Together, these questions move beyond a simple tally of deaths and survivors to a more nuanced comparative analysis of how institutional structure, logistics, environment, and personnel shaped the quality of medical care at Shiloh.
This video does not cover everything. It is an introduction to my topic. There will be more videos as I continue researching and drafting my dissertation.
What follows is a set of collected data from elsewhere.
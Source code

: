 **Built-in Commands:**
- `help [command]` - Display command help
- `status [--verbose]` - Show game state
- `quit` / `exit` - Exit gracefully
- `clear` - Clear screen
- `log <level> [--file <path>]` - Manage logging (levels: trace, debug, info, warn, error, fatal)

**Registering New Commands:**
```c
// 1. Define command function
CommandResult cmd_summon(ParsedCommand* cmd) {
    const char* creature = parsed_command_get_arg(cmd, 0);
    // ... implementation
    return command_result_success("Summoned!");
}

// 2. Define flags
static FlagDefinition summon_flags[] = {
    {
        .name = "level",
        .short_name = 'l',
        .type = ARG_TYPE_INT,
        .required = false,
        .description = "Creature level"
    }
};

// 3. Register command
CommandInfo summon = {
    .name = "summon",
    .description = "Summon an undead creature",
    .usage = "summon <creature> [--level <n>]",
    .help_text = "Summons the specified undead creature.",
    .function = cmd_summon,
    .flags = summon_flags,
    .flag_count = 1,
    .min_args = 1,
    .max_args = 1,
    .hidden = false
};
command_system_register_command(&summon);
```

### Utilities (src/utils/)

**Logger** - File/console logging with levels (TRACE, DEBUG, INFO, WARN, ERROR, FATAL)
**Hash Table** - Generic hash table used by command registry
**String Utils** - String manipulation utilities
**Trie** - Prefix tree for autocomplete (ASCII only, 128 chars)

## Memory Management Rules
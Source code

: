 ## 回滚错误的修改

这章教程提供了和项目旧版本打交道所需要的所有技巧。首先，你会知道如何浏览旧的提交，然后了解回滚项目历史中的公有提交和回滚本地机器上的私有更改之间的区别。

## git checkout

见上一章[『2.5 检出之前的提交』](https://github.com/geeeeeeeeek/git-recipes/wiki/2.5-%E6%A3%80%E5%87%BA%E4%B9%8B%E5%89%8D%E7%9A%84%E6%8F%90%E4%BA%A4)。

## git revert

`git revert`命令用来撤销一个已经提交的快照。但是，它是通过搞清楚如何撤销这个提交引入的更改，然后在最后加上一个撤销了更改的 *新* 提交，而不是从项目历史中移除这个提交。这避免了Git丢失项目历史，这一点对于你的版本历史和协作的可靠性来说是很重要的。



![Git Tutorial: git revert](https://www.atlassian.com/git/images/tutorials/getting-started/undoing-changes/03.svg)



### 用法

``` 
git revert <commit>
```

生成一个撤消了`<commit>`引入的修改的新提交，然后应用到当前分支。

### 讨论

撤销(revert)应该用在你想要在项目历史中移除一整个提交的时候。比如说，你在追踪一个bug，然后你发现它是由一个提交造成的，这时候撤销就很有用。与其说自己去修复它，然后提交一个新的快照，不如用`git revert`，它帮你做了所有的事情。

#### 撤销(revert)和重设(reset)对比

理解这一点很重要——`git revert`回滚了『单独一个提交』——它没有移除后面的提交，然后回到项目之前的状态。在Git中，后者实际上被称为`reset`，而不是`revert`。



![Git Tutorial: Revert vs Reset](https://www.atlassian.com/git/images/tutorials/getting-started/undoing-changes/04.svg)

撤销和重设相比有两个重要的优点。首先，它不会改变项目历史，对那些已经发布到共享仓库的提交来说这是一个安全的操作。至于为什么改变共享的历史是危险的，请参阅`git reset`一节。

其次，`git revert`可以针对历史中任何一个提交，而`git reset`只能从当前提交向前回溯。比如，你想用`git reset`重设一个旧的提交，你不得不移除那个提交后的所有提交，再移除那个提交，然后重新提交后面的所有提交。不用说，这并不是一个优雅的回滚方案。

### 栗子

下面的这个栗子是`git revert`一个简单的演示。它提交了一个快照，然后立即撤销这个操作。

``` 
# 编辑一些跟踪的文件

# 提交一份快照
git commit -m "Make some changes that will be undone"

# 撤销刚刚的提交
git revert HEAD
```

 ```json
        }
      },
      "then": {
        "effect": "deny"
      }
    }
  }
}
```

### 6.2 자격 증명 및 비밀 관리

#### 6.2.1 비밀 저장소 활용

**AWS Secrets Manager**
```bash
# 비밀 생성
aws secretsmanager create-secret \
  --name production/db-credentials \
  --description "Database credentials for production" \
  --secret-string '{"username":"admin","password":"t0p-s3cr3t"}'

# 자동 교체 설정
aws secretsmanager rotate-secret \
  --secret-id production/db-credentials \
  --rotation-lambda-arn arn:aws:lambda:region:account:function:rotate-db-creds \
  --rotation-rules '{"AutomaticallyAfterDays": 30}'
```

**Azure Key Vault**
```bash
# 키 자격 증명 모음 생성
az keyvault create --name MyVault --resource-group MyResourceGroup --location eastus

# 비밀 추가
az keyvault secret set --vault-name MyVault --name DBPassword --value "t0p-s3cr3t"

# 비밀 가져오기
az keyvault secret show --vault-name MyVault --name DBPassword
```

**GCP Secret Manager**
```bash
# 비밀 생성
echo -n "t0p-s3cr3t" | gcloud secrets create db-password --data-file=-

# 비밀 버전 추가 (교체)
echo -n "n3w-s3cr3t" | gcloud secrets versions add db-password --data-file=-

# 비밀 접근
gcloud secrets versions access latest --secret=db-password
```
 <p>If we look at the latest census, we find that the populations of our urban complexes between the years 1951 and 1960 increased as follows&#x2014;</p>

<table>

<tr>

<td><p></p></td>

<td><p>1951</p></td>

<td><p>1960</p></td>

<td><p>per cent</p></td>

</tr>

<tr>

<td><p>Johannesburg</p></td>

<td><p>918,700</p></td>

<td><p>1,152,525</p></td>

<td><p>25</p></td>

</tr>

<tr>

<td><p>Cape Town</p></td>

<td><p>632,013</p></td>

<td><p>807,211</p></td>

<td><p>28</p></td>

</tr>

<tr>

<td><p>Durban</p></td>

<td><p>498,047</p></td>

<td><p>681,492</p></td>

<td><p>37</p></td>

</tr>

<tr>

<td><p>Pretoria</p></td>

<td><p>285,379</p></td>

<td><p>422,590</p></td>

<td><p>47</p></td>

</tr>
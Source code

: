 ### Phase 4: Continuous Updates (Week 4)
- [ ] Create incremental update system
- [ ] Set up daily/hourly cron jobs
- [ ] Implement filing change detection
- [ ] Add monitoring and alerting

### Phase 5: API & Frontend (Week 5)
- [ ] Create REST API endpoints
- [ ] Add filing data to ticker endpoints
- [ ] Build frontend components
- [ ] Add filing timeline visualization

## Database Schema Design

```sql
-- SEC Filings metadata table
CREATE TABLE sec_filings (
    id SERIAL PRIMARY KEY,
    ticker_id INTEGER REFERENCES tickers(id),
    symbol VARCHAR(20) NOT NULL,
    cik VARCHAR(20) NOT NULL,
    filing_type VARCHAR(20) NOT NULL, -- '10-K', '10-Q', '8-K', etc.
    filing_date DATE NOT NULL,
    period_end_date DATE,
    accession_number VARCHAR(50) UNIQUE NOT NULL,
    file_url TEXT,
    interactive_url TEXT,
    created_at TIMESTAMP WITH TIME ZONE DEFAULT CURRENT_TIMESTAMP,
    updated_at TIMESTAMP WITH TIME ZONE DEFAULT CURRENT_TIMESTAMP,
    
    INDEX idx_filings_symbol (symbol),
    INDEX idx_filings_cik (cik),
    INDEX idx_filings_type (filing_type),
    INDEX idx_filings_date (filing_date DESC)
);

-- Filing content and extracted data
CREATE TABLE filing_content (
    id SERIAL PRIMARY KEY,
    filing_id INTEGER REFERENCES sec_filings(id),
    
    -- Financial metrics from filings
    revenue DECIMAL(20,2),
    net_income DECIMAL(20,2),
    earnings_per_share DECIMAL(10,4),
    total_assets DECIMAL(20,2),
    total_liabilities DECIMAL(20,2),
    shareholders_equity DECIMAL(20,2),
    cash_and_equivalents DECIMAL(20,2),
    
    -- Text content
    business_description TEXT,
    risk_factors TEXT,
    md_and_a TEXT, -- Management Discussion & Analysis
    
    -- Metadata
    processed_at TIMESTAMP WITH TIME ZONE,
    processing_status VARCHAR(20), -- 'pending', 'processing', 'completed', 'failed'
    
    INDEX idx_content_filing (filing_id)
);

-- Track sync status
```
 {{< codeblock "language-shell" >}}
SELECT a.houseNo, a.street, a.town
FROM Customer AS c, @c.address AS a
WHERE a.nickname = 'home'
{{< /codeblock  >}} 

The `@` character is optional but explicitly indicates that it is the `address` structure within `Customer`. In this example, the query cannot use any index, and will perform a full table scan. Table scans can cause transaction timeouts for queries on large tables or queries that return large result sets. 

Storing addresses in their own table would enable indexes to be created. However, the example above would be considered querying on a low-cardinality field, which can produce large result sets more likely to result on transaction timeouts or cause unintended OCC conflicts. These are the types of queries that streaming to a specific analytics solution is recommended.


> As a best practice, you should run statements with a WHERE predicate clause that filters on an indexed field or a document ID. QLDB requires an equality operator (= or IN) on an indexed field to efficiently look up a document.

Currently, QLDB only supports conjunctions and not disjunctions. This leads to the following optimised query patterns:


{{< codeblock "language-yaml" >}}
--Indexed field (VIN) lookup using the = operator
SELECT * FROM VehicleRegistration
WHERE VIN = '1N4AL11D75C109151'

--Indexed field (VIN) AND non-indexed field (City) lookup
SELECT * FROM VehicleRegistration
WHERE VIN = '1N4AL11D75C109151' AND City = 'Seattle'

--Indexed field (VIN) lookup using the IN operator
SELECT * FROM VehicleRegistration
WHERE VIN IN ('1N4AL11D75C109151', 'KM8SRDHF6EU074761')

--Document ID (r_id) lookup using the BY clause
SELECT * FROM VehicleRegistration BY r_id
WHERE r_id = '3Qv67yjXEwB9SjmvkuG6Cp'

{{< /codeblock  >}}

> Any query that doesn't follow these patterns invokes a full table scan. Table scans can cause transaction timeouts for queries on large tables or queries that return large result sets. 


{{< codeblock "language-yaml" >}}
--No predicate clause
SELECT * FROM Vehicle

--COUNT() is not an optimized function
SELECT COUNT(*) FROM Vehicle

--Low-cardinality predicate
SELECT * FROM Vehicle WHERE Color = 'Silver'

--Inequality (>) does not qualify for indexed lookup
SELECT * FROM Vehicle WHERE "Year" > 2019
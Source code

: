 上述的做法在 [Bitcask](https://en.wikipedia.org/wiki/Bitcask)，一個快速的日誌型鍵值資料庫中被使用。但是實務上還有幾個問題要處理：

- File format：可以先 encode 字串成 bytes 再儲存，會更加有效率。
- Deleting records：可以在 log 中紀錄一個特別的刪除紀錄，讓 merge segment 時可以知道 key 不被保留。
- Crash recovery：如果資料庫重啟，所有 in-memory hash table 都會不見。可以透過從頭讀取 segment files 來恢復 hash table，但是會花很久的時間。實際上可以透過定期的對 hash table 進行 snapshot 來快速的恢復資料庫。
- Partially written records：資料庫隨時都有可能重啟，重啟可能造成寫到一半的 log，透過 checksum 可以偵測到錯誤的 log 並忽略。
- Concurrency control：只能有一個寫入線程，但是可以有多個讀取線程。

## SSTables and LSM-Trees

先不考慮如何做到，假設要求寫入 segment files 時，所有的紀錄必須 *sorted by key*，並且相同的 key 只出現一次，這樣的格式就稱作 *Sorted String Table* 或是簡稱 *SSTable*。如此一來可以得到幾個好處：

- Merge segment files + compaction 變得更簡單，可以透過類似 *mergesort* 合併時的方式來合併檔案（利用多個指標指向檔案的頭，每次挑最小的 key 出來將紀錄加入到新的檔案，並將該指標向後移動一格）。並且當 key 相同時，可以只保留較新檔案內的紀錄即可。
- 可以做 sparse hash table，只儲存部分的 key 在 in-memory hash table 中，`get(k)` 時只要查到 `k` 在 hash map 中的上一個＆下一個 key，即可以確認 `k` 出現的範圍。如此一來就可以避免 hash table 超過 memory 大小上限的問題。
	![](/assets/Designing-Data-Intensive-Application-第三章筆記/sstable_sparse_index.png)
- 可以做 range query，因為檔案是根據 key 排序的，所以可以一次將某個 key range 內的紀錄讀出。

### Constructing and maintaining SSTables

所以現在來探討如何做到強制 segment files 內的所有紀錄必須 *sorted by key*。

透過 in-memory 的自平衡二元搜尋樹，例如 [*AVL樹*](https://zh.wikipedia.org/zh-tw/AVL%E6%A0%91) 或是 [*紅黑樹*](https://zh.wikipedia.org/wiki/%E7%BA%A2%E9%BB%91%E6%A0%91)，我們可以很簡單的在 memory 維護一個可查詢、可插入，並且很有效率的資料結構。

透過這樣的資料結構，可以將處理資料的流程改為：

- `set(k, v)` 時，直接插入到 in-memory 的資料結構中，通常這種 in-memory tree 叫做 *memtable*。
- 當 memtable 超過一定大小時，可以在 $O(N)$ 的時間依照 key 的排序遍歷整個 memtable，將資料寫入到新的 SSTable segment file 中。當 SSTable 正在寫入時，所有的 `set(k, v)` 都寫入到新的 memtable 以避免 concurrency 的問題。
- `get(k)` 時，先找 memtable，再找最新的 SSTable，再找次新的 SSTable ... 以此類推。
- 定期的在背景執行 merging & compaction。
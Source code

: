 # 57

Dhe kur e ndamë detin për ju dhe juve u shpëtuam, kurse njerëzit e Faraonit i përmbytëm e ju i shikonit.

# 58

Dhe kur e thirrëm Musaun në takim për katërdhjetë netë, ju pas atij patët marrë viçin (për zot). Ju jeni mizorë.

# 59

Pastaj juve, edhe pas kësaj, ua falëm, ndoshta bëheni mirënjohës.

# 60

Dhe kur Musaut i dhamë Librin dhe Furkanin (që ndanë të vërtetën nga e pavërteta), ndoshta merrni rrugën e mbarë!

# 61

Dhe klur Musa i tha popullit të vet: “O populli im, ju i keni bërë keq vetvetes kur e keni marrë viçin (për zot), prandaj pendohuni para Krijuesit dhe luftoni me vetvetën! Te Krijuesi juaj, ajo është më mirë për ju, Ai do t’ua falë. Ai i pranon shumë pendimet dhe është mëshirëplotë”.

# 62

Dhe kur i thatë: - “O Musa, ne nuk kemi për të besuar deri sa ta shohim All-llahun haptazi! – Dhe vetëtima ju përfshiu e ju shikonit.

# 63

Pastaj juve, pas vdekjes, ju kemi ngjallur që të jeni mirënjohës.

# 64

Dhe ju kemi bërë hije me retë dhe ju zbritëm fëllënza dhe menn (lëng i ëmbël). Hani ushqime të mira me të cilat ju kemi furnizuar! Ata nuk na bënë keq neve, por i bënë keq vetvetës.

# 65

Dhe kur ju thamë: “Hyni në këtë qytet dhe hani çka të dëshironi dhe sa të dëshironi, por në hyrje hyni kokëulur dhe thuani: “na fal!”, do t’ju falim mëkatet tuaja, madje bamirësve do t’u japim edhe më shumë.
In October 2022, after a week-long research trip to the Abraham Lincoln Presidential Library and the Illinois State Archives, we stopped at the Shiloh battlefield—the site of Pittsburg Landing, April 6–7, 1862—and recorded this unscripted video on October 30, 2022. It is unscripted, and yes, I make mistakes. But that is fitting, because part of my argument is that we must stop thinking of Civil War medicine as simply medieval—barbaric, cruel, and ignorant—and instead place it in its broader historical context. When we do, we find many well-meaning, intelligent, and well-educated doctors and staff working alongside less competent practitioners, all of them facing immense obstacles to saving lives. Neither the nation nor the medical profession was fully prepared for the scale of slaughter unleashed in 1861–1862. In war, it is always simpler to kill soldiers than to save them.
The answer to my thesis question is complex.
Dr. Phelps, a surgeon with the United States Volunteers, stated, “The medical department had no organized structure, especially for the battlefield… relief for the wounded was slow, operations were unjustifiable, and supplies were lacking.”
Yet, he believed that hospital tents offered better chances of survival, even though during and immediately after the battle, there were more wounded men than available tents and a shortage of army medicines, including only a scant supply of chloroform.
Stats on The Battle Of Pittsburg Landing:
Confederate and Union soldiers: 103,000 Combined Forces –
3,477 killed
16,420 wounded
3,841 missing.
Confederates: Union
40,335 engaged 42,682 engaged
8012 wounded 8408 wounded
1723 killed 1754 killed
959 missing. 2885 missing. [2]
[1] Austin Flint, M.D., ed., United States Sanitary Commission. Sanitary Memoirs Of The War of The Rebellion…Causation And Prevention Of Disease, An To Camp Diseases. (New York: Hurd And Houghton, 1867), p. 47
[2] Thomas L. Livermore, Numbers and losses in the Civil War in America, 1861-1865. (Boston: Houghton, Mifflin and Company, 1901), 102,103.
Re Bair excellent dissertation proposal. Pittsburg Landing, Shiloh Battle—outcomes of wounded 16,000 managed in Army tents at the battle site vs those soldiers transported by river boats to northern cities along the TN, OH, Mississippi Rivers. An Excellent topic. Lots of variables difficult to control. The boats/ships varied and the “care givers “doctors, nurses, assistants, etc, Lots of med literature on outcomes of battle injuries over centuries, every war since data recorded show improvements in outcomes- M/M. Medical outcomes vary with 1. Time from injury to definitive RX; quality of triage in field; nature of evacuation from field and quality of treatment of injuries from minor wounds, simple fractures; to compound fractures; head or thoracic or abdominal trauma vs limb trauma,; major bleed vs nil; contaminated wound vs clean and so on. As in Crimea, where Nightingale’s pie charts showed what all subsequent studies have shown—most deaths in wars are from disease not traumatic injuries. So among those treated in Tents at Shiloh vs transported by boats from Shiloh what was the distribution of severity of injuries, and or illness eg dysentery, pneumonia, malaria, typhoid, etc? I look forward to reading your dissertation.